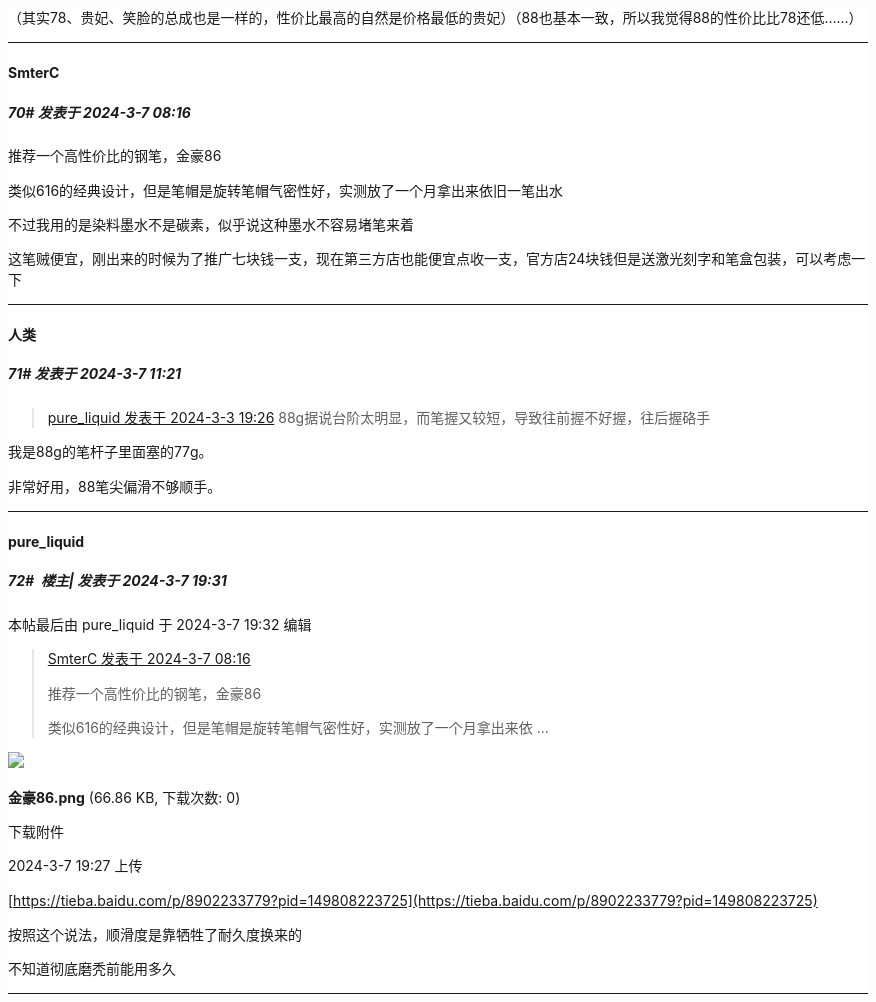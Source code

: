 （其实78、贵妃、笑脸的总成也是一样的，性价比最高的自然是价格最低的贵妃）（88也基本一致，所以我觉得88的性价比比78还低……）


*****

####  SmterC  
##### 70#       发表于 2024-3-7 08:16

推荐一个高性价比的钢笔，金豪86

类似616的经典设计，但是笔帽是旋转笔帽气密性好，实测放了一个月拿出来依旧一笔出水

不过我用的是染料墨水不是碳素，似乎说这种墨水不容易堵笔来着

这笔贼便宜，刚出来的时候为了推广七块钱一支，现在第三方店也能便宜点收一支，官方店24块钱但是送激光刻字和笔盒包装，可以考虑一下


*****

####  人类  
##### 71#       发表于 2024-3-7 11:21

<blockquote><a href="httphttps://bbs.saraba1st.com/2b/forum.php?mod=redirect&amp;goto=findpost&amp;pid=64133856&amp;ptid=2173959" target="_blank">pure_liquid 发表于 2024-3-3 19:26</a>
88g据说台阶太明显，而笔握又较短，导致往前握不好握，往后握硌手</blockquote>
我是88g的笔杆子里面塞的77g。

非常好用，88笔尖偏滑不够顺手。


*****

####  pure_liquid  
##### 72#         楼主| 发表于 2024-3-7 19:31

 本帖最后由 pure_liquid 于 2024-3-7 19:32 编辑 
<blockquote><a href="httphttps://bbs.saraba1st.com/2b/forum.php?mod=redirect&amp;goto=findpost&amp;pid=64173083&amp;ptid=2173959" target="_blank">SmterC 发表于 2024-3-7 08:16</a>

推荐一个高性价比的钢笔，金豪86

类似616的经典设计，但是笔帽是旋转笔帽气密性好，实测放了一个月拿出来依 ...</blockquote>

<img src="https://img.saraba1st.com/forum/202403/07/192758my29goy11aglgh18.png" referrerpolicy="no-referrer">

<strong>金豪86.png</strong> (66.86 KB, 下载次数: 0)

下载附件

2024-3-7 19:27 上传

[https://tieba.baidu.com/p/8902233779?pid=149808223725](https://tieba.baidu.com/p/8902233779?pid=149808223725)

按照这个说法，顺滑度是靠牺牲了耐久度换来的

不知道彻底磨秃前能用多久

*****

------------------------------------------------------------

What this task involves :: Write out the whole listing again, exactly, with no pictures.

Reply to the exercise ::
Source code

: （其实78、贵妃、笑脸的总成也是一样的，性价比最高的自然是价格最低的贵妃）（88也基本一致，所以我觉得88的性价比比78还低……）


*****

####  SmterC  
##### 70#       发表于 2024-3-7 08:16

推荐一个高性价比的钢笔，金豪86

类似616的经典设计，但是笔帽是旋转笔帽气密性好，实测放了一个月拿出来依旧一笔出水

不过我用的是染料墨水不是碳素，似乎说这种墨水不容易堵笔来着

这笔贼便宜，刚出来的时候为了推广七块钱一支，现在第三方店也能便宜点收一支，官方店24块钱但是送激光刻字和笔盒包装，可以考虑一下


*****

####  人类  
##### 71#       发表于 2024-3-7 11:21

<blockquote><a href="httphttps://bbs.saraba1st.com/2b/forum.php?mod=redirect&amp;goto=findpost&amp;pid=64133856&amp;ptid=2173959" target="_blank">pure_liquid 发表于 2024-3-3 19:26</a>
88g据说台阶太明显，而笔握又较短，导致往前握不好握，往后握硌手</blockquote>
我是88g的笔杆子里面塞的77g。

非常好用，88笔尖偏滑不够顺手。


*****

####  pure_liquid  
##### 72#         楼主| 发表于 2024-3-7 19:31

 本帖最后由 pure_liquid 于 2024-3-7 19:32 编辑 
<blockquote><a href="httphttps://bbs.saraba1st.com/2b/forum.php?mod=redirect&amp;goto=findpost&amp;pid=64173083&amp;ptid=2173959" target="_blank">SmterC 发表于 2024-3-7 08:16</a>

推荐一个高性价比的钢笔，金豪86

类似616的经典设计，但是笔帽是旋转笔帽气密性好，实测放了一个月拿出来依 ...</blockquote>

<img src="https://img.saraba1st.com/forum/202403/07/192758my29goy11aglgh18.png" referrerpolicy="no-referrer">

<strong>金豪86.png</strong> (66.86 KB, 下载次数: 0)

下载附件

2024-3-7 19:27 上传

[https://tieba.baidu.com/p/8902233779?pid=149808223725](https://tieba.baidu.com/p/8902233779?pid=149808223725)

按照这个说法，顺滑度是靠牺牲了耐久度换来的

不知道彻底磨秃前能用多久

*****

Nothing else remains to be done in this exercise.